Non-Participation The most evil of all adversarial strategies: Equivalent to pretending to be deaf when someone is talking to you -- very rude, but very effective at stopping communication Apparently fatal to several attempts at anonymous communication

Why is it so evil? Because it is non-localized: Non-participation problems are between pairs of users Impossible to tell which user is bad Protocols that are resistant are so because they show adaptivity They modify themselves to no longer require those users to communicate, while not losing anonymity or gaining complexity

Tricks and Tips Important facts: Two honest users will never not participate, so they will always communicate Every pair that no longer communicates has at least one adversary If we look at the connection graph, we see interesting properties

Connection Graph We assume intially a complete connection graph This is just an example connection graph of 4 honest users and 5 adversary users Blue honest users form a complete subgraph Red adversary users form an arbitrary connected subgraph

Tricks and Tips 2 The complexity of a protocol can typically be tied to properties of the connection graph In some situations it is possible that the adversary has to or can be forced to mimic this behavior This places constraints on his ability to interfere

Example: Non-Participation in k-AMT Problem: How to broadcast a message to a group of users when some of them want to prevent it Adversary wants to: Prevent it if possible, but Slow it down if not Solutions?

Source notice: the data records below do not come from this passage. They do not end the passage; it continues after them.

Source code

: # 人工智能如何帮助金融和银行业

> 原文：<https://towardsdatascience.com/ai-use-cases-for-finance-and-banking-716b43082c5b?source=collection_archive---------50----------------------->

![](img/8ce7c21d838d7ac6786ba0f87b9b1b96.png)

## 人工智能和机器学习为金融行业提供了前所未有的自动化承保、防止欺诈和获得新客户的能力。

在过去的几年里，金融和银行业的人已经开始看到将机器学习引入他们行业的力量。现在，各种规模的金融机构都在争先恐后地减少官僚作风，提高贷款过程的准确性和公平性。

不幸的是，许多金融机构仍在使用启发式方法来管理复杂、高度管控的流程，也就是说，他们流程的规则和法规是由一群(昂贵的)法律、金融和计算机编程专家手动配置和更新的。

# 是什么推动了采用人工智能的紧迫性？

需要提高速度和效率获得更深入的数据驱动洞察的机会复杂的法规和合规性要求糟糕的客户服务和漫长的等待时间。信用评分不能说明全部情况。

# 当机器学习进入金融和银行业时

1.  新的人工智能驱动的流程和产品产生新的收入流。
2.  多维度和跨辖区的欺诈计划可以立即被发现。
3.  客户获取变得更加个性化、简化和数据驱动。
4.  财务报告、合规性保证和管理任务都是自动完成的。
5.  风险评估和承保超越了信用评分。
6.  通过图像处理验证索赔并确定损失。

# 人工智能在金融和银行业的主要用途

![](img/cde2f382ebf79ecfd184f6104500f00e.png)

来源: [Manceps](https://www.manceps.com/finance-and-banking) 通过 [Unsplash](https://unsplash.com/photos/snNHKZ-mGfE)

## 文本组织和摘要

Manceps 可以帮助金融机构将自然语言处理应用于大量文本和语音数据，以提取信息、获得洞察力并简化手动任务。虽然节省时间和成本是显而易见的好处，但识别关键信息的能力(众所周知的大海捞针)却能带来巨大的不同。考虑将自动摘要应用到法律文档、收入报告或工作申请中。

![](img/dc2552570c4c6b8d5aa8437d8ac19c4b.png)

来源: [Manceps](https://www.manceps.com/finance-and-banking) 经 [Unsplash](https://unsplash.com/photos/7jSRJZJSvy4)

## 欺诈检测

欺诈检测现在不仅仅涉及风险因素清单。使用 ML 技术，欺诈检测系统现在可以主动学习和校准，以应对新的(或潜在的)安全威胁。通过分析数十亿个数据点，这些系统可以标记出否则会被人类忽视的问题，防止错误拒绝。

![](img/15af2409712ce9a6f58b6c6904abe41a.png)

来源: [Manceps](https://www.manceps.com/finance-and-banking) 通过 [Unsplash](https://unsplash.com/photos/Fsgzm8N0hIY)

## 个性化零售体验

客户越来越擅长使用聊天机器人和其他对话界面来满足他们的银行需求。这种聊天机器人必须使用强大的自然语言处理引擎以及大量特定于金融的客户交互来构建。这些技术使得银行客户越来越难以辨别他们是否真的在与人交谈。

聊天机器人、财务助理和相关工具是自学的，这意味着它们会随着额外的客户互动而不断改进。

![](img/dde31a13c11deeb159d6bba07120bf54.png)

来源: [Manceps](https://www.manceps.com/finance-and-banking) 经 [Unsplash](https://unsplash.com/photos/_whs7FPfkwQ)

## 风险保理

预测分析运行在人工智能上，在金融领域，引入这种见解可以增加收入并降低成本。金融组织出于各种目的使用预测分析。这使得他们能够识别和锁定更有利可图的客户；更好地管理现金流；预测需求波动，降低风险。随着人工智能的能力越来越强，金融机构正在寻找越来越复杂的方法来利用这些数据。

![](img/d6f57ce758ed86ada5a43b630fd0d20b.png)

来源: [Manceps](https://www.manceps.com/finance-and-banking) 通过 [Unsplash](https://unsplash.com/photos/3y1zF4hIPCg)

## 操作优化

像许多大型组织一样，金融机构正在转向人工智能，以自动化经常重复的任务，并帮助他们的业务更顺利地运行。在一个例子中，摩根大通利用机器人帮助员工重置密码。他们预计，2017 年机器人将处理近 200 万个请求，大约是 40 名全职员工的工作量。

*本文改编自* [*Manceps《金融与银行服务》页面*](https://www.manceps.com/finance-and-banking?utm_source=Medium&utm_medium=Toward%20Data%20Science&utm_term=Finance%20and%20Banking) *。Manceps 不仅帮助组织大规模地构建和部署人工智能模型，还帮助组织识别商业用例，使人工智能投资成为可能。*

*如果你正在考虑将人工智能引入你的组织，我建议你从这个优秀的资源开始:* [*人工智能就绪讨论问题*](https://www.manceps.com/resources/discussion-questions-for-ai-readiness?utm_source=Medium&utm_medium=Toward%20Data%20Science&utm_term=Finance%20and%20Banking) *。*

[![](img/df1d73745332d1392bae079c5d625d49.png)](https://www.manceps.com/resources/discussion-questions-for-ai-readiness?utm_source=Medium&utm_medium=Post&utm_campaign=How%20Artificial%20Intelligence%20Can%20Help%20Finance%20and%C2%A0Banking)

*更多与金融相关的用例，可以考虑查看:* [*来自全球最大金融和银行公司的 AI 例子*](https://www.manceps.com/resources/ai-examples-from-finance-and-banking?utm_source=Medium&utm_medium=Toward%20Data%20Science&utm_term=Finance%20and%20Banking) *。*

Solution After every broadcast, if you were expecting a message and didn’t get it, complain! Everyone who got it sends it to the complainer Because we assume a reliable network, he must have gotten it now!

Solution Analysis Works well, but seems to introduce additional communication complexity: An adversary (or a set of them) can complain every round Since this forces everyone to send the broadcast to him, he receives multiple copies => Bit inefficiency

Another Way Use the connection graph! If you don’t get a message, complain. Everyone removes that edge in the connection graph, and redefines the broadcast patterns to not use that edge If the graph is connected, it is always possible and easy to do optimally Problem: an adversary can make the diameter of the connection graph really big, thus making broadcast take many rounds

Neat Trick Require that every node be part of a complete subgraph of size k Since honest users always will be, then it doesn’t hurt them Result: By requiring the adversary to do it as well, we can bound the maximum diameter of the connection graph at 3n/k versus

Consequences Only works because we consider anonymity to be broken anyway if there are less than k honest users in a group (k-anonymity) Efficiency: No additional bit complexity Possibly additional rounds, but bounded by a small constant dependant on the size of the group and k

Just the beginning Just scratches the surface of anonymity: Formal models Different techniques Parallels to data anonymity Extensions of the idea itself In other words, lots of fun left…

Thank you for your time! That’s it! Any questions?